Pharmaceutical Approval Update: part 3
Metformin tablet. Hypoglycemia does not usually occur in patients receiving metformin alone, but it can occur when caloric intake is deficient, when patients do not compensate for strenuous exercise with caloric supplementation, or during concomitant use with other glucose-lowering agents (e.g., sulfonylureas and insulin) or ethanol. Elderly, debilitated, or malnourished patients and those with adrenal or pituitary insufficiency or alcohol intoxication are particularly susceptible to hypoglycemic effects. Hypoglycemia may be difficult to recognize in older patients and in patients taking beta-adrenergic blocking drugs.
Concomitant medications affecting renal function or metformin disposition: Caution should be used with concomitant drugs that can affect renal function, that can cause significant hemodynamic changes, or that can interfere with the disposition of metformin (e.g., cationic drugs eliminated by renal tubular secretion).
Radiological studies with contrast materials. Intra-vascular contrast studies with iodinated materials, such as IV urograms, IV cholangiography, angiography, and computed tomography scans with intravascular contrast, can lead to acute alterations in renal function and have been associated with lactic acidosis in patients receiving metformin. Therefore, when these studies are planned, sitagliptin/metformin HCl tablets should be temporarily discontinued at the time of or before the procedure, and they should be withheld for 48 hours after the procedure. They should be re-instituted only after renal function has been re-evaluated and has been found to be normal.
Hypoxic states. Cardiovascular collapse (shock) from any cause, acute congestive heart failure, acute myocardial infarction, and other conditions characterized by hypoxemia have been associated with lactic acidosis and may also cause prerenal azotemia. If such events occur in patients taking sitagliptin/metformin, the drug should be promptly discontinued.
Loss of glycemic control. When patients who have been stabilized on any diabetic regimen are exposed to stress (fever, trauma, infection, or surgery), glycemic control may be lost temporarily. It may be necessary to withhold sitagliptin/met-formin tablets and administer insulin for a while. The tablets may be re-instituted after the acute episode is resolved.
Dosage and Administration. The dosage of antihyper-glycemic therapy should be individualized on the basis of the patient’s current regimen, effectiveness, and tolerability while not exceeding the maximum recommended daily dose of sitagliptin 100 mg and metformin 2,000 mg. The tablets should generally be given twice daily with meals, with gradual dose escalation, to reduce GI side effects resulting from metformin. The following doses are available: sitagliptin 50 mg/metformin 500 mg and sitagliptin 50 mg/metformin 1,000 mg.
Inadequate glycemic control with metformin mono-therapy: If glucose control is inadequate with metformin alone, the usual starting dose should be equal to sitagliptin 100 mg daily (or 50 mg twice daily) plus the dose of metformin already being taken. For patients taking metformin 850 mg twice daily, the recommended starting dose is sitagliptin 50 mg/metformin 1,000 mg twice daily.
Inadequate glycemic control with sitagliptin mono-therapy: If glucose is not adequately controlled with sitagliptin alone, the usual starting dose is sitagliptin 50 mg/metformin
500 mg twice daily.

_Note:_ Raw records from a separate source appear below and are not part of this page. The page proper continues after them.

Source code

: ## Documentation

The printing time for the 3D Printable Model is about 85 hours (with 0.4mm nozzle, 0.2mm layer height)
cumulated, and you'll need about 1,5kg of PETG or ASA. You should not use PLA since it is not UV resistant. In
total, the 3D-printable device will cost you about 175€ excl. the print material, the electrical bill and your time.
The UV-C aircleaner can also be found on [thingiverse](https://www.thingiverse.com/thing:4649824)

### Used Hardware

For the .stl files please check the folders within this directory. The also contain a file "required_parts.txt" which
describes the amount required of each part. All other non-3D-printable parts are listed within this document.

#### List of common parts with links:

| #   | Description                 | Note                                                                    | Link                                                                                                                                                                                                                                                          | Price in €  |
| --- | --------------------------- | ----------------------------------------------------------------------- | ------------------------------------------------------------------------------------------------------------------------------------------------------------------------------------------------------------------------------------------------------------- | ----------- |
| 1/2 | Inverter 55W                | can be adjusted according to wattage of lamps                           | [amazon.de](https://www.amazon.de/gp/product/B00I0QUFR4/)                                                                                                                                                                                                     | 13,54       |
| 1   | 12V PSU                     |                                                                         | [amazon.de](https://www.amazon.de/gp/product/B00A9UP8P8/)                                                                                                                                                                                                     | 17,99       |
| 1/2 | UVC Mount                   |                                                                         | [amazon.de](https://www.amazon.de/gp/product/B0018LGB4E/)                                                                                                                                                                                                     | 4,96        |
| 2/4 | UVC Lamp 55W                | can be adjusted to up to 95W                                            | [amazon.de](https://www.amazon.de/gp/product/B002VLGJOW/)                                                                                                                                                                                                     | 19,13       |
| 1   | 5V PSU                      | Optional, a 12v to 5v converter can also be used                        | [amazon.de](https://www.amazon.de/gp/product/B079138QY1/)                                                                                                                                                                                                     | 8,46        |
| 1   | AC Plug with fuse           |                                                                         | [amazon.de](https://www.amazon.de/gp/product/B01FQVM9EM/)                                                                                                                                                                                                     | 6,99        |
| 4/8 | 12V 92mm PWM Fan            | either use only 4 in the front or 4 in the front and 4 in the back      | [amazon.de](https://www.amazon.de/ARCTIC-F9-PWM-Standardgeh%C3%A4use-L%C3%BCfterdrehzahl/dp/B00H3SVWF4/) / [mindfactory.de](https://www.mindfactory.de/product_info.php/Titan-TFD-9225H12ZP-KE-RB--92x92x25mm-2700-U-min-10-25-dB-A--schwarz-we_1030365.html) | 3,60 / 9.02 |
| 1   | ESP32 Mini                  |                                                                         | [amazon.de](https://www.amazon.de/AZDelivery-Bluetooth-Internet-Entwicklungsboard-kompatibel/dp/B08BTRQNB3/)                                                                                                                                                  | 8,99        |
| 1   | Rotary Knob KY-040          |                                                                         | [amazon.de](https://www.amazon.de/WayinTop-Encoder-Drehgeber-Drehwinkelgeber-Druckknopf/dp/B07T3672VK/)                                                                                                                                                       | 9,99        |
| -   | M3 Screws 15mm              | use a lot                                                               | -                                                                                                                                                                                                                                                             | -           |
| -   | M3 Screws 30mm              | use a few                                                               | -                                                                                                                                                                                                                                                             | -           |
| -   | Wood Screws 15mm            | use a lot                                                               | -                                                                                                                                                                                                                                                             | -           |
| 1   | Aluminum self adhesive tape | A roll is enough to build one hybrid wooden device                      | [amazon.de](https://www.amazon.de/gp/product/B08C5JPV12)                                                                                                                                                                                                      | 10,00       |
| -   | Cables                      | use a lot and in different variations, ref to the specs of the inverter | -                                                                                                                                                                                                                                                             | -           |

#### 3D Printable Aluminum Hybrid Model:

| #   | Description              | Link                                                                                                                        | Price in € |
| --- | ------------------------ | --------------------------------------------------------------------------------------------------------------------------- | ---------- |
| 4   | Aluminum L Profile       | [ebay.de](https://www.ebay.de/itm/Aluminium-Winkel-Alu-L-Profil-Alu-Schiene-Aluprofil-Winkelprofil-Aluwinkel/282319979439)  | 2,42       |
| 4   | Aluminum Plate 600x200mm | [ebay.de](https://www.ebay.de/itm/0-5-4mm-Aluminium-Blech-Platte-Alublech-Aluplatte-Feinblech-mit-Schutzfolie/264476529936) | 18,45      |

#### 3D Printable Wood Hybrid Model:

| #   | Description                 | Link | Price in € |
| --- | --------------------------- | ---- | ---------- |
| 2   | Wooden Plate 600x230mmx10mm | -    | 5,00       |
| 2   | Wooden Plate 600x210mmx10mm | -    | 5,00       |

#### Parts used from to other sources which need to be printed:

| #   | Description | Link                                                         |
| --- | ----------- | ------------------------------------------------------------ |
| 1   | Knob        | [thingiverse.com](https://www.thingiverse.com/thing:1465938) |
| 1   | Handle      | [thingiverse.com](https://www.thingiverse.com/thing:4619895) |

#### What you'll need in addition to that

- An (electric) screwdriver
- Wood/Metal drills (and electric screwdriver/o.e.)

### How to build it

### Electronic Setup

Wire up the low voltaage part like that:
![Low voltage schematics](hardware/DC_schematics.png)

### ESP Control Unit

Doses may be titrated up to sitagliptin 50 mg/metformin 1,000 mg twice daily. If patients are taking sitagliptin monotherapy and the dose is adjusted for renal insufficiency, they should not be switched to sitagliptin/met-formin tablets.
Switching from sitagliptin/metformin: For patients switching from sitagliptin coadministered with metformin, the combination tablets may be initiated at the dose of sitagliptin and metformin already being taken. No studies have specifically focused on patients who had been previously treated with other oral antihyperglycemic agents and who were then switched to sitagliptin/metformin tablets. Any changes in therapy for type-2 diabetes should be undertaken with care and appropriate monitoring, because glycemic control can be affected.
Commentary: Type-2 diabetes is characterized by elevated blood glucose levels and a lack of proper production of insulin. In the U.S., nearly 21 million people have diabetes, and type-2 accounts for 90% to 95% of cases.
Sitagliptin/metformin HCl tablets were approved as an adjunct to diet and exercise to improve glucose control in type-2 diabetic adults whose glucose levels were not adequately controlled with metformin or sitagliptin alone or in patients already using the combination.
The tablets target the three key defects of type-2 diabetes for improved glycemic control: diminished insulin release, uncontrolled production of glucose, and insulin resistance. Sitagliptin addresses diminished insulin release and uncontrolled production of glucose. Metformin drug addresses insulin resistance and improves insulin sensitivity by increasing glucose uptake and utilization by muscles and tissues. The tablets lower glycosylated hemoglobin values by reducing both postprandial and fasting glucose levels.